CHAPTER TWO
SABAT'S BROW furrowed into a worried frown. He shook his head slowly, stroked
a finger down the long scar on his left cheek, a memento from his SAS days
that still seemed to smart on odd occasions. His dark eyes narrowed, his lips
compressed into a thin bloodless line. Tall yet muscular beneath his dark
suit, he gave the impression of a coiled spring, latent power that was not to
be trifled with.
He read through the short, almost insignificant, passage at the foot of an
inside page of the Telegraph a second time. EXECUTED MAN'S BODY DISAPPEARS
The corpse of Louis Nevillon, guillotined in Paris last week for mass murder,
is reported to have disappeared from the execution chamber.
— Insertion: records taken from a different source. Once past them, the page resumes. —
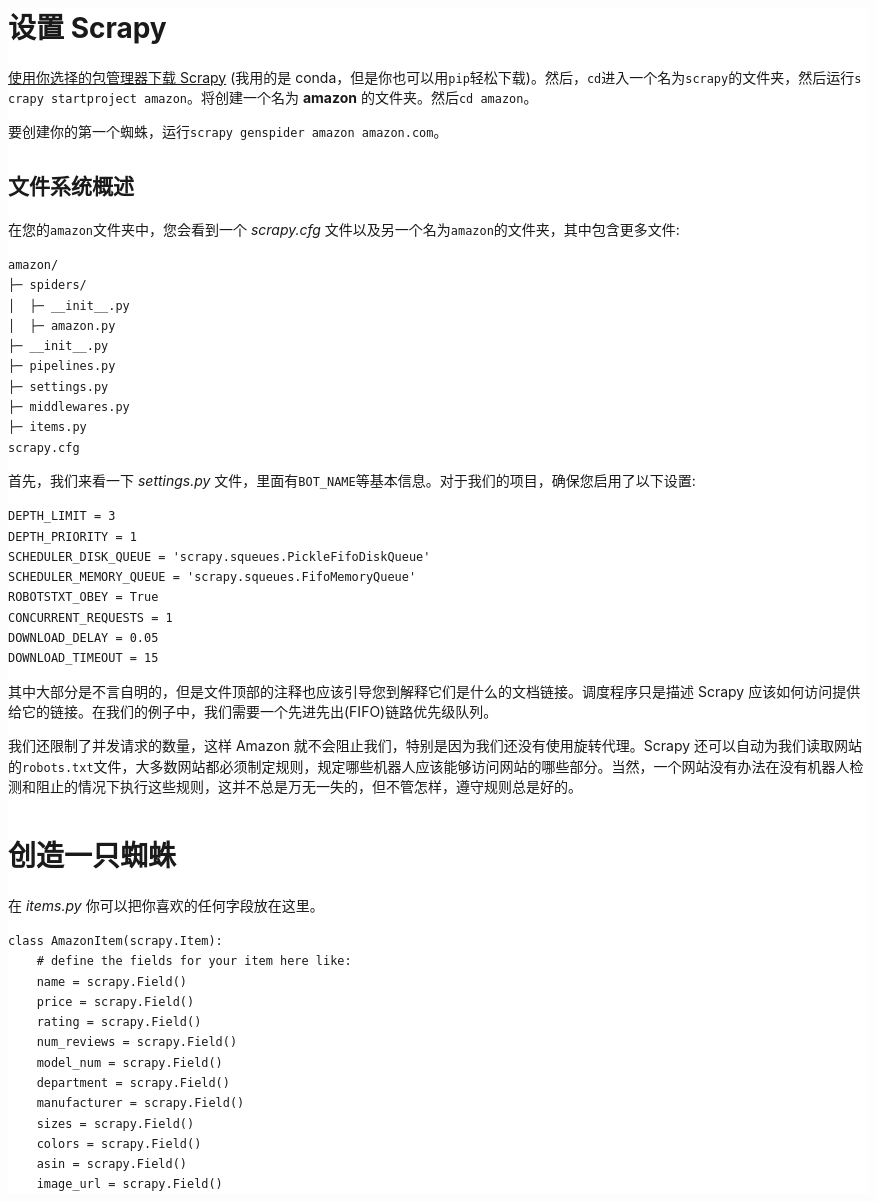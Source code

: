 # 设置 Scrapy

[使用你选择的包管理器下载 Scrapy](https://scrapy.org/download/) (我用的是 conda，但是你也可以用`pip`轻松下载)。然后，`cd`进入一个名为`scrapy`的文件夹，然后运行`scrapy startproject amazon`。将创建一个名为 **amazon** 的文件夹。然后`cd amazon`。

要创建你的第一个蜘蛛，运行`scrapy genspider amazon amazon.com`。

## 文件系统概述

在您的`amazon`文件夹中，您会看到一个 *scrapy.cfg* 文件以及另一个名为`amazon`的文件夹，其中包含更多文件:

```
amazon/
├─ spiders/
│  ├─ __init__.py
│  ├─ amazon.py
├─ __init__.py
├─ pipelines.py
├─ settings.py
├─ middlewares.py
├─ items.py
scrapy.cfg
```

首先，我们来看一下 *settings.py* 文件，里面有`BOT_NAME`等基本信息。对于我们的项目，确保您启用了以下设置:

```
DEPTH_LIMIT = 3
DEPTH_PRIORITY = 1
SCHEDULER_DISK_QUEUE = 'scrapy.squeues.PickleFifoDiskQueue'
SCHEDULER_MEMORY_QUEUE = 'scrapy.squeues.FifoMemoryQueue'
ROBOTSTXT_OBEY = True
CONCURRENT_REQUESTS = 1
DOWNLOAD_DELAY = 0.05
DOWNLOAD_TIMEOUT = 15
```

其中大部分是不言自明的，但是文件顶部的注释也应该引导您到解释它们是什么的文档链接。调度程序只是描述 Scrapy 应该如何访问提供给它的链接。在我们的例子中，我们需要一个先进先出(FIFO)链路优先级队列。

我们还限制了并发请求的数量，这样 Amazon 就不会阻止我们，特别是因为我们还没有使用旋转代理。Scrapy 还可以自动为我们读取网站的`robots.txt`文件，大多数网站都必须制定规则，规定哪些机器人应该能够访问网站的哪些部分。当然，一个网站没有办法在没有机器人检测和阻止的情况下执行这些规则，这并不总是万无一失的，但不管怎样，遵守规则总是好的。

# 创造一只蜘蛛

在 *items.py* 你可以把你喜欢的任何字段放在这里。

```
class AmazonItem(scrapy.Item):
    # define the fields for your item here like:
    name = scrapy.Field()
    price = scrapy.Field()
    rating = scrapy.Field()
    num_reviews = scrapy.Field()
    model_num = scrapy.Field()
    department = scrapy.Field()
    manufacturer = scrapy.Field()
    sizes = scrapy.Field()
    colors = scrapy.Field()
    asin = scrapy.Field()
    image_url = scrapy.Field()
```
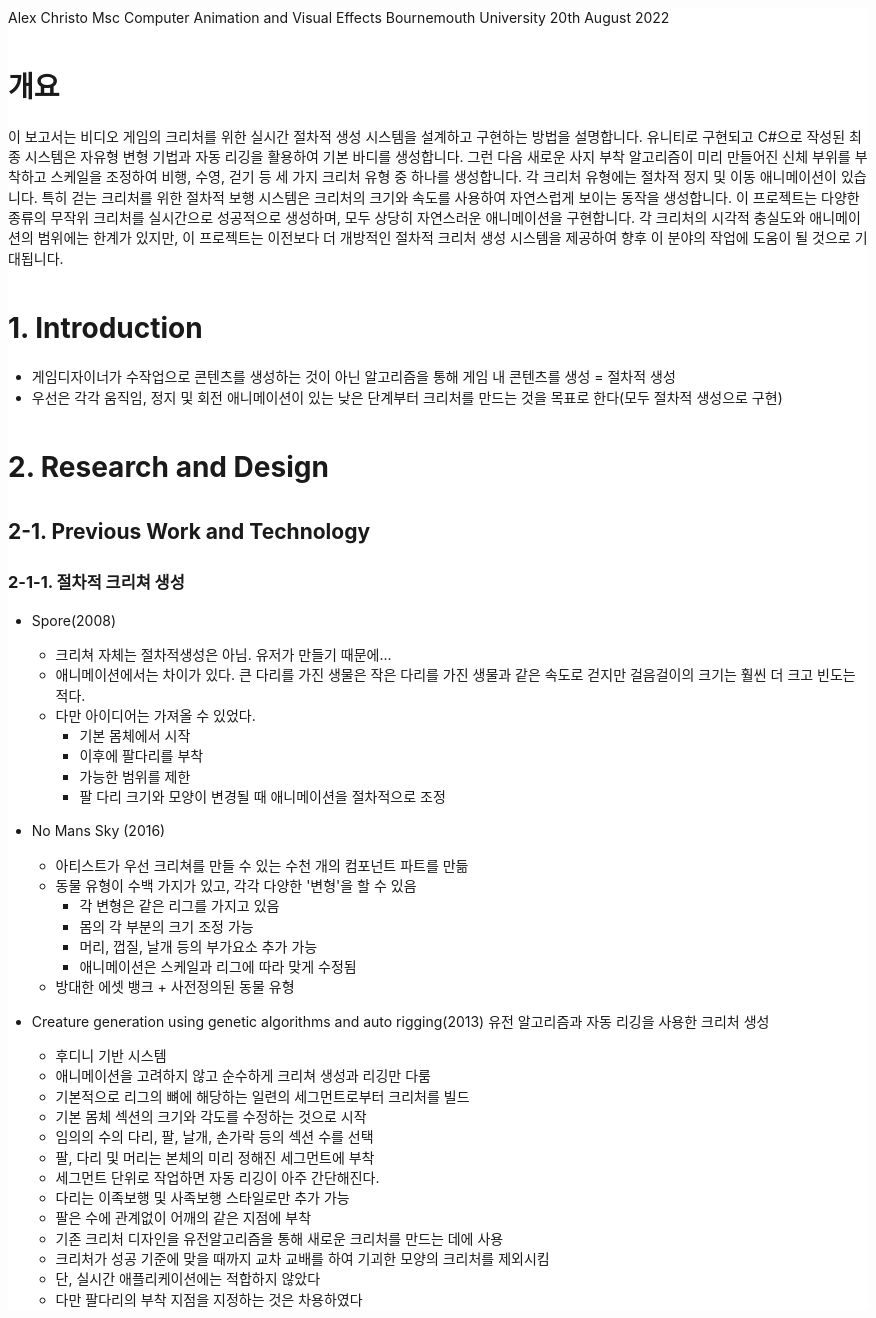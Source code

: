 Alex Christo 
Msc Computer Animation and Visual Effects 
Bournemouth University 
20th August 2022

# 개요
이 보고서는 비디오 게임의 크리처를 위한 실시간 절차적 생성 시스템을 설계하고 구현하는 방법을 설명합니다. 
유니티로 구현되고 C#으로 작성된 최종 시스템은 자유형 변형 기법과 자동 리깅을 활용하여 기본 바디를 생성합니다. 그런 다음 새로운 사지 부착 알고리즘이 미리 만들어진 신체 부위를 부착하고 스케일을 조정하여 비행, 수영, 걷기 등 세 가지 크리처 유형 중 하나를 생성합니다. 
각 크리처 유형에는 절차적 정지 및 이동 애니메이션이 있습니다. 특히 걷는 크리처를 위한 절차적 보행 시스템은 크리처의 크기와 속도를 사용하여 자연스럽게 보이는 동작을 생성합니다. 이 프로젝트는 다양한 종류의 무작위 크리처를 실시간으로 성공적으로 생성하며, 모두 상당히 자연스러운 애니메이션을 구현합니다. 각 크리처의 시각적 충실도와 애니메이션의 범위에는 한계가 있지만, 이 프로젝트는 이전보다 더 개방적인 절차적 크리처 생성 시스템을 제공하여 향후 이 분야의 작업에 도움이 될 것으로 기대됩니다.

# 1. Introduction
- 게임디자이너가 수작업으로  콘텐츠를 생성하는 것이 아닌 알고리즘을 통해 게임 내 콘텐츠를 생성 = 절차적 생성
- 우선은 각각 움직임, 정지 및 회전 애니메이션이 있는 낮은 단계부터 크리처를 만드는 것을 목표로 한다(모두 절차적 생성으로 구현)

# 2. Research and Design
## 2-1. Previous Work and Technology
### 2-1-1. 절차적 크리쳐 생성
- Spore(2008)
	- 크리쳐 자체는 절차적생성은 아님.  유저가 만들기 때문에...
	- 애니메이션에서는 차이가 있다. 
	  큰 다리를 가진 생물은 작은 다리를 가진 생물과 같은 속도로 걷지만 걸음걸이의 크기는 훨씬 더 크고 빈도는 적다.
	- 다만 아이디어는 가져올 수 있었다.
		- 기본 몸체에서 시작
		- 이후에 팔다리를 부착
		- 가능한 범위를 제한
		- 팔 다리 크기와 모양이 변경될 때 애니메이션을 절차적으로 조정
- No Mans Sky (2016)
	- 아티스트가 우선 크리쳐를 만들 수 있는 수천 개의 컴포넌트 파트를 만듦
	- 동물 유형이 수백 가지가 있고, 각각 다양한 '변형'을 할 수 있음
		- 각 변형은 같은 리그를 가지고 있음
		- 몸의 각 부분의 크기 조정 가능
		- 머리, 껍질, 날개 등의 부가요소 추가 가능
		- 애니메이션은  스케일과 리그에 따라  맞게 수정됨
	- 방대한 에셋 뱅크 + 사전정의된 동물 유형

- Creature generation using genetic algorithms and auto rigging(2013)
  유전 알고리즘과 자동 리깅을 사용한 크리처 생성
	- 후디니 기반 시스템
	- 애니메이션을 고려하지 않고 순수하게 크리쳐 생성과 리깅만 다룸
	- 기본적으로 리그의 뼈에 해당하는 일련의 세그먼트로부터 크리처를 빌드
	- 기본 몸체 섹션의 크기와 각도를 수정하는 것으로 시작
	- 임의의 수의 다리, 팔, 날개, 손가락 등의 섹션 수를 선택
	- 팔, 다리 및 머리는 본체의 미리 정해진 세그먼트에 부착
	- 세그먼트 단위로 작업하면 자동 리깅이 아주 간단해진다.
	- 다리는 이족보행 및 사족보행 스타일로만 추가 가능
	- 팔은 수에 관계없이 어깨의 같은 지점에 부착
	- 기존 크리처 디자인을 유전알고리즘을  통해 새로운 크리처를 만드는 데에 사용
	- 크리처가 성공 기준에 맞을 때까지 교차 교배를 하여 기괴한 모양의 크리처를 제외시킴
	- 단, 실시간 애플리케이션에는 적합하지 않았다
	- 다만 팔다리의 부착 지점을 지정하는 것은 차용하였다
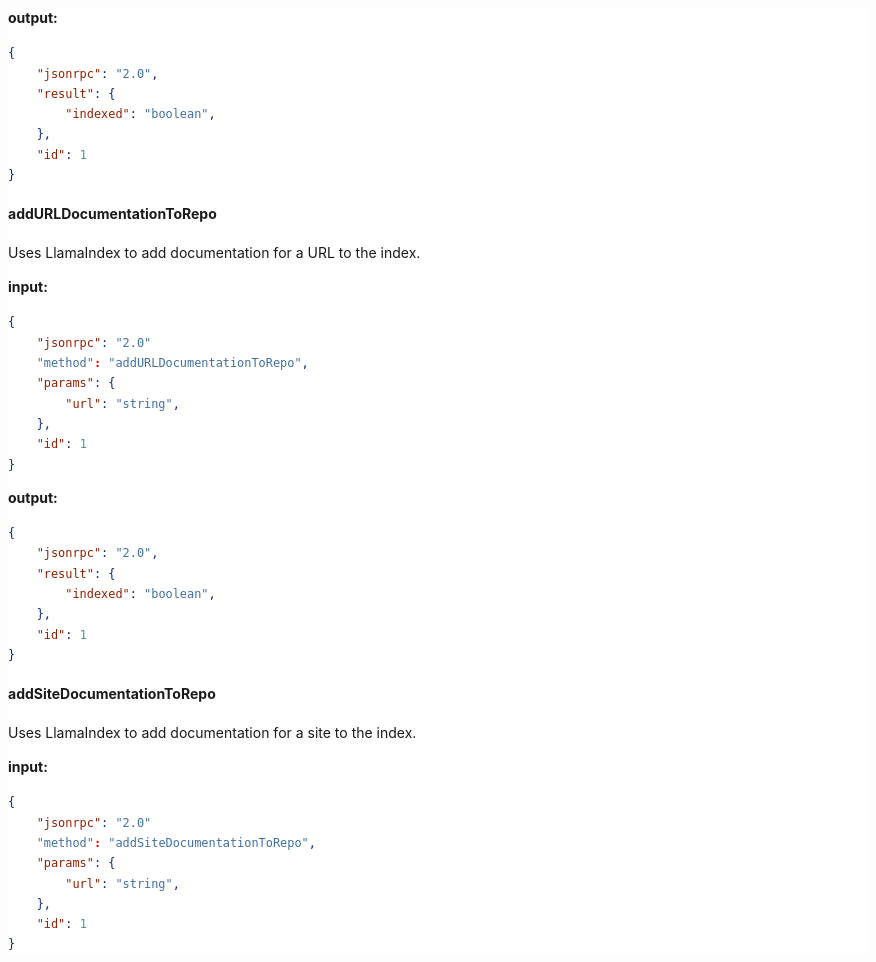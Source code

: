 **output:**

```json
{
    "jsonrpc": "2.0",
    "result": {
        "indexed": "boolean",
    },
    "id": 1
}
```

#### addURLDocumentationToRepo

Uses LlamaIndex to add documentation for a URL to the index.

**input:**

```json
{
    "jsonrpc": "2.0"
    "method": "addURLDocumentationToRepo",
    "params": {
        "url": "string",
    },
    "id": 1
}
```

**output:**

```json
{
    "jsonrpc": "2.0",
    "result": {
        "indexed": "boolean",
    },
    "id": 1
}
```

#### addSiteDocumentationToRepo

Uses LlamaIndex to add documentation for a site to the index.

**input:**

```json
{
    "jsonrpc": "2.0"
    "method": "addSiteDocumentationToRepo",
    "params": {
        "url": "string",
    },
    "id": 1
}
```
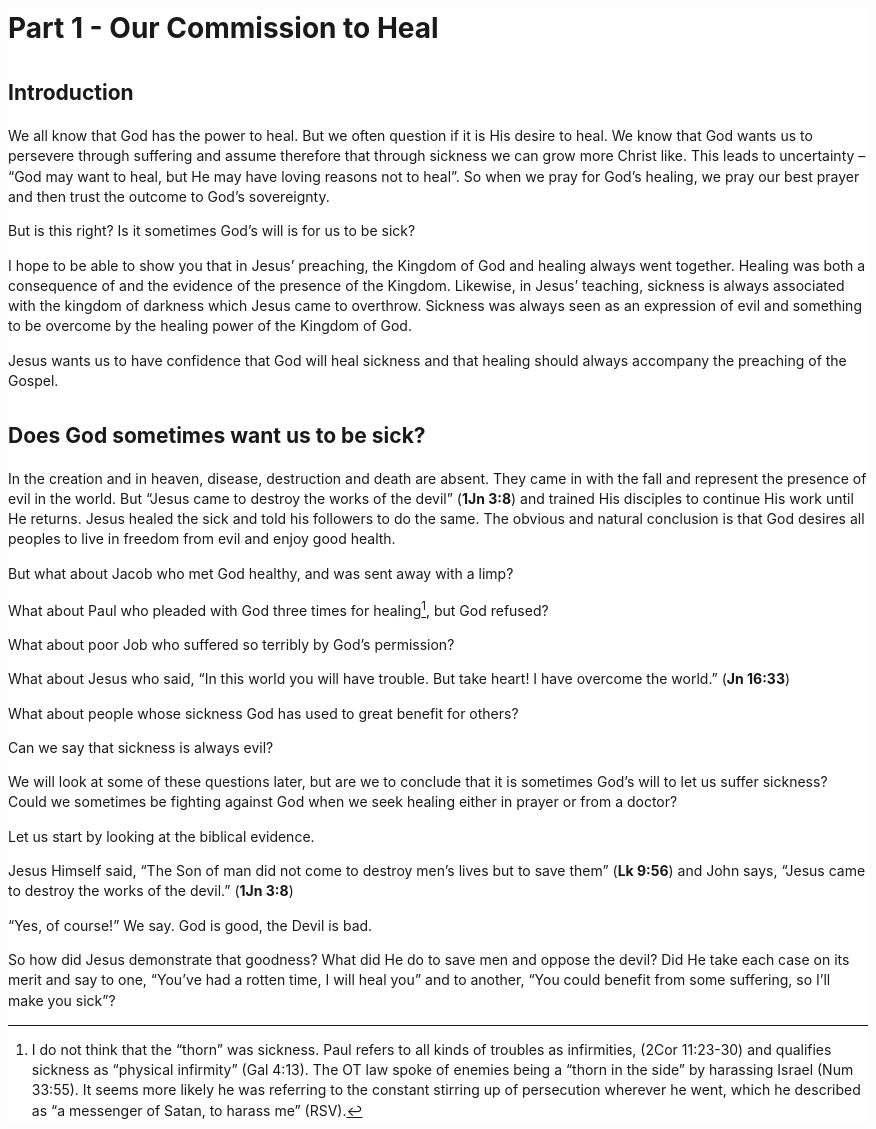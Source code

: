 # Part 1 - Our Commission to Heal

## Introduction

We all know that God has the power to heal. But we often question if it is His desire to heal. We know that God wants us to persevere through suffering and assume therefore that through sickness we can grow more Christ like. This leads to uncertainty – “God may want to heal, but He may have loving reasons not to heal”. So when we pray for God’s healing, we pray our best prayer and then trust the outcome to God’s sovereignty.

But is this right? Is it sometimes God’s will is for us to be sick?

I hope to be able to show you that in Jesus’ preaching, the Kingdom of God and healing always went together. Healing was both a consequence of and the evidence of the presence of the Kingdom. Likewise, in Jesus’ teaching, sickness is always associated with the kingdom of darkness which Jesus came to overthrow. Sickness was always seen as an expression of evil and something to be overcome by the healing power of the Kingdom of God.

Jesus wants us to have confidence that God will heal sickness and that healing should always accompany the preaching of the Gospel.

## Does God sometimes want us to be sick?

In the creation and in heaven, disease, destruction and death are absent. They came in with the fall and represent the presence of evil in the world. But “Jesus came to destroy the works of the devil” (**1Jn 3:8**) and trained His disciples to continue His work until He returns. Jesus healed the sick and told his followers to do the same. The obvious and natural conclusion is that God desires all peoples to live in freedom from evil and enjoy good health.

But what about Jacob who met God healthy, and was sent away with a limp?

What about Paul who pleaded with God three times for healing[^1], but God refused?

[^1]: I do not think that the “thorn” was sickness. Paul refers to all kinds of troubles as infirmities, (2Cor 11:23-30) and qualifies sickness as “physical infirmity” (Gal 4:13). The OT law spoke of enemies being a “thorn in the side” by harassing Israel (Num 33:55). It seems more likely he was referring to the constant stirring up of persecution wherever he went, which he described as “a messenger of Satan, to harass me” (RSV).

What about poor Job who suffered so terribly by God’s permission?

What about Jesus who said, “In this world you will have trouble. But take heart! I have overcome the world.” (**Jn 16:33**)

What about people whose sickness God has used to great benefit for others?

Can we say that sickness is always evil?

We will look at some of these questions later, but are we to conclude that it is sometimes God’s will to let us suffer sickness? Could we sometimes be fighting against God when we seek healing either in prayer or from a doctor?

Let us start by looking at the biblical evidence.

Jesus Himself said, “The Son of man did not come to destroy men’s lives but to save them” (**Lk 9:56**) and John says, “Jesus came to destroy the works of the devil.” (**1Jn 3:8**)

“Yes, of course!” We say. God is good, the Devil is bad.

So how did Jesus demonstrate that goodness? What did He do to save men and oppose the devil? Did He take each case on its merit and say to one, “You’ve had a rotten time, I will heal you” and to another, “You could benefit from some suffering, so I’ll make you sick”?
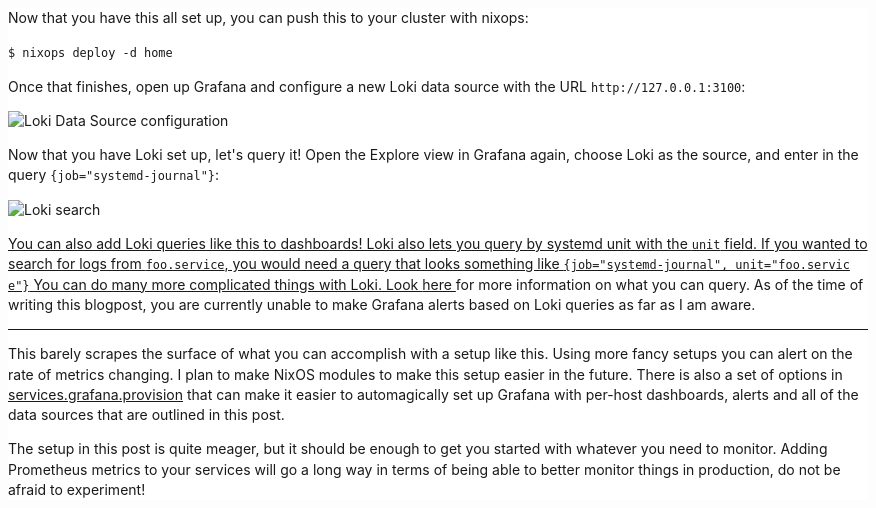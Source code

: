 Now that you have this all set up, you can push this to your cluster with
nixops:

```console
$ nixops deploy -d home
```

Once that finishes, open up Grafana and configure a new Loki data source with
the URL `http://127.0.0.1:3100`:

![Loki Data Source
configuration](https://cdn.xeiaso.net/file/christine-static/blog/Screenshot_20201120_161610.png)

Now that you have Loki set up, let's query it! Open the Explore view in Grafana
again, choose Loki as the source, and enter in the query `{job="systemd-journal"}`:

![Loki
search](https://cdn.xeiaso.net/file/christine-static/blog/Screenshot_20201120_162043.png)

[You can also add Loki queries like this to dashboards! Loki also lets you query by
systemd unit with the `unit` field. If you wanted to search for logs from
`foo.service`, you would need a query that looks something like
`{job="systemd-journal", unit="foo.service"}` You can do many more complicated
things with Loki. Look <a
href="https://grafana.com/docs/grafana/latest/datasources/loki/#search-expression">here
</a> for more information on what you can query. As of the time of writing this
blogpost, you are currently unable to make Grafana alerts based on Loki queries
as far as I am aware.](conversation://Mara/hacker)

---

This barely scrapes the surface of what you can accomplish with a setup like
this. Using more fancy setups you can alert on the rate of metrics changing. I
plan to make NixOS modules to make this setup easier in the future. There is
also a set of options in
[services.grafana.provision](https://search.nixos.org/options?channel=20.09&from=0&size=30&sort=relevance&query=grafana.provision)
that can make it easier to automagically set up Grafana with per-host
dashboards, alerts and all of the data sources that are outlined in this post.

The setup in this post is quite meager, but it should be enough to get you
started with whatever you need to monitor. Adding Prometheus metrics to your
services will go a long way in terms of being able to better monitor things in
production, do not be afraid to experiment!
A Surete spokesman
declined to comment on it.
Which meant that the French authorities were baffled; they rarely commented on
failures. The newspaper fell from Sabat's fingers and he stared vacantly out
of the window, did not see the dense shrubberies which gave his WestHampstead
house its seclusion; saw only in his mind a grey-haired man with aristocratic
features, a hint of nobility that failed to hide the evil in those close-set
eyes and narrow mouth. Sabat recalled every detail, indelibly imprinted on his
brain from the one occasion when he had met Nevillon. Maybe the intervening
years had changed the Frenchman physically, a few lines here and there, the
grey slowly turning to white, but the man himself would not alter. A Grand
Master of the Left Hand Path. The Beast of France.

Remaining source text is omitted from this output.